There is one name that stands out, though, not only for eminence and mythic imagination, but for meeting the requirements of a successful mythology while avoiding these pitfalls: the Reverend Dr. Martin Luther King, Jr.

Dr. King was a gifted myth-maker. He had a rare ability to tell the truth in emotionally powerful words that could inspire dramatic political and cultural change. Like all great American myth-makers, he took a great number of empirical facts and wove them into a deeply moving narrative centered on the ideal of freedom. Unlike so many of the others, though, he included facts that were disturbing to most Americans, facts about the tragic denial of freedom in this land. So there is less of a gap between fact and myth in the national story that he created than in most others.

King also had a rare ability to root the radically new elements of his mythology deeply in the existing mythology of hope and change. He insisted that the dream he so famously had was nothing really new, that it demanded no novel ideals or values. He dreamed only that the nation would finally live up to the most basic values on which it was founded, the ones it declared as its reason for being on July 4, 1776: the equality of all people and the right of every person to life, liberty, and the pursuit of happiness. The Founding Fathers expected a nation living by these ideals to transform the world. Dr. King agreed.

It is already evident that his mythology meets the first three tests: patriotic appeal, continuity with the mythic past, and freedom as the highest ideal. King clearly met the fourth test — an unshakeable foundation for our lives — when he preached freedom and equality as eternal, objective truths that were granted not by any human entity but by God.

However King was well aware that religious language, which was his native tongue, would not be meaningful to many Americans. So he carefully cast his mythology simultaneously in both religious and secular languages. Like the Founding Fathers, he presented the fundamental values as trans-human truths both by claiming a divine source and by arguing that they are self-evident to human reason. Here again he showed his continuity with the mythic past and stood with the pantheon of our earliest national heroes.

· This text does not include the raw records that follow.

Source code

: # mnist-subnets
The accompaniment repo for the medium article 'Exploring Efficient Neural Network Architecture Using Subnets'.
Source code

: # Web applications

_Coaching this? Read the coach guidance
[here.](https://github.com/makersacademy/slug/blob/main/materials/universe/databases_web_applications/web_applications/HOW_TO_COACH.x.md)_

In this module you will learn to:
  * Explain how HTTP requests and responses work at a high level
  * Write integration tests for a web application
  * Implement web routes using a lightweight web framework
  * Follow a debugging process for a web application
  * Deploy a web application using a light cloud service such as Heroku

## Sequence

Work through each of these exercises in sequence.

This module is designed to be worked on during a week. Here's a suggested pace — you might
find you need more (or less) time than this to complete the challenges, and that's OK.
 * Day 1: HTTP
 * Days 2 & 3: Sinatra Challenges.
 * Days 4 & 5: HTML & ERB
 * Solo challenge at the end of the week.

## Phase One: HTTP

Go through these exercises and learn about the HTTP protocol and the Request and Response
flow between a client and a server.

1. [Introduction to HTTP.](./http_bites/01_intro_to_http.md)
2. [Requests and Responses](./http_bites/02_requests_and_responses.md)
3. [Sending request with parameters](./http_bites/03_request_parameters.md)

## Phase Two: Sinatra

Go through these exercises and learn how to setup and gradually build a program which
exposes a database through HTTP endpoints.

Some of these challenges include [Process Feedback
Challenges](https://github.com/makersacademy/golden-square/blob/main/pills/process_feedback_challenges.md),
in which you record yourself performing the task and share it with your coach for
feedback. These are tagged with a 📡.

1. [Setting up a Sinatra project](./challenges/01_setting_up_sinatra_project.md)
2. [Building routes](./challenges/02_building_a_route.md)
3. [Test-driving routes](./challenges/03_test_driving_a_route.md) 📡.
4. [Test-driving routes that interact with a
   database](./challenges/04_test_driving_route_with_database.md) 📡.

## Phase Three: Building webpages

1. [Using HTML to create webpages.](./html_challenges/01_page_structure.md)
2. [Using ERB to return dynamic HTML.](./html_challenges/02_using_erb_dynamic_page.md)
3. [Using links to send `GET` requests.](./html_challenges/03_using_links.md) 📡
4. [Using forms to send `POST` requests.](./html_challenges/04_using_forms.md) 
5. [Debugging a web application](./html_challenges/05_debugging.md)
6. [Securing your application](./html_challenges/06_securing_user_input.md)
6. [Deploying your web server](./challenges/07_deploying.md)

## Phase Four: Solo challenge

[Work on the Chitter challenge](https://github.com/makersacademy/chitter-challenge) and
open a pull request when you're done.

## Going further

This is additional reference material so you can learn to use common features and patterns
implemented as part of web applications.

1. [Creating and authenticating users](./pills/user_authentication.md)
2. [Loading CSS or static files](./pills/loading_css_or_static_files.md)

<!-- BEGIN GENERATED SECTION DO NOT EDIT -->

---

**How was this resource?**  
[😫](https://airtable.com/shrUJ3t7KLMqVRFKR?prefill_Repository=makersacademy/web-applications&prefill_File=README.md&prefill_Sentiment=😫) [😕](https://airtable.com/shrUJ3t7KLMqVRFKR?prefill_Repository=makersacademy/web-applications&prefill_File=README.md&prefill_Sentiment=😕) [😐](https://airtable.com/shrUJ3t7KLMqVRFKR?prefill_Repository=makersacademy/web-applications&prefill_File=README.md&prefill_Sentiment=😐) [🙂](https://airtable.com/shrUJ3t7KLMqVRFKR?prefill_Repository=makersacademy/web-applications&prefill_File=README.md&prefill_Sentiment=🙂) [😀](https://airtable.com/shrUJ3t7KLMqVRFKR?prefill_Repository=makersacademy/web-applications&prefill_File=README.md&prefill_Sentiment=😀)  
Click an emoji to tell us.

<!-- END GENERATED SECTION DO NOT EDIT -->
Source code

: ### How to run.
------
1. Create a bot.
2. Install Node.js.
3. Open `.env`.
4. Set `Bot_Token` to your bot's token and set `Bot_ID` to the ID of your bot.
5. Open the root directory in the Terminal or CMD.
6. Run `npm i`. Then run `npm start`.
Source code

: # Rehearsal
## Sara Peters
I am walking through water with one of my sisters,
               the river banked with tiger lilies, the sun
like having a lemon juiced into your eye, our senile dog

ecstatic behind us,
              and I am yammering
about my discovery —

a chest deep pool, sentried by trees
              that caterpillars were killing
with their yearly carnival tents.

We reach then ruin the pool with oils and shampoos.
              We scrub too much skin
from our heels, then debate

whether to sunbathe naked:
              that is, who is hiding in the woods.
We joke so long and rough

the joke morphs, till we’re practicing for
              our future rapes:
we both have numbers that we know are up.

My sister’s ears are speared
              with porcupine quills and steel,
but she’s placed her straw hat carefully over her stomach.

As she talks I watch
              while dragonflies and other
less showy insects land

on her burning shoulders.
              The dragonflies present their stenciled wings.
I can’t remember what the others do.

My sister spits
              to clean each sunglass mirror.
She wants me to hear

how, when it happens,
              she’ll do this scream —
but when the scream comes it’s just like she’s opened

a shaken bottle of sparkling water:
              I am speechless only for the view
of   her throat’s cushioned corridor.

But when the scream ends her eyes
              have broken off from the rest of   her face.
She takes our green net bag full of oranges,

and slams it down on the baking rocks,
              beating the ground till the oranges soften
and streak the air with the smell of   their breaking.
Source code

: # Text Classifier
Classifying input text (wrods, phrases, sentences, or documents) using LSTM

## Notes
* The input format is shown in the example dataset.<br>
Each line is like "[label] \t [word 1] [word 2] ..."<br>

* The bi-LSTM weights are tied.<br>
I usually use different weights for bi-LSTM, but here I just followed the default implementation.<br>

What follows is a sketch of a mythology based on King’s words as I read them (with occasional quotations). I rely only on King’s secular words, since any mythology has the greatest chance of success when it can appeal to the widest range of people. Many Americans will want to translate this story into the religious language that King so commonly used. He made that translation surprisingly easy, which is one more good reason to use his words as a springboard for a new myth. (A summary of King’s views in my book American Nonviolence shows how effectively he intertwined religious and secular language.)

I do not suggest that King’s mythology is the one-and-only cure-all for the nation’s ills. I present it merely as a springboard for imagination, an example of what a search for new mythology could look like. Like any mythology, it can be developed in endless ways.

FREEDOM AND COMMUNITY

The story begins at the very beginning of the United States of America. The Founding Fathers created something brand new and extraordinary: A nation-state based on eternal truths that are self-evident to any reasonable person. It is obvious that every human being feels a need to be free. Everyone, if allowed basic freedom, feels that they are intrinsically worthy and valuable. So everyone wants to be treated on the same basis as all others; that is, everyone wants equality and justice.

The Founding Fathers emphasized certain specific kinds of freedom: the freedom to speak openly, to vote in elections, and to own property. But real freedom means much more than that. It means “the opportunity to fulfill my total capacity untrammeled by any artificial barrier.”[i] It means the ability of each person to choose their own way to actualize their own unique potentials to the fullest. That is the ideal America stands for, the ideal every patriotic America will live and die for, in this new mythology based on the words of Dr. King.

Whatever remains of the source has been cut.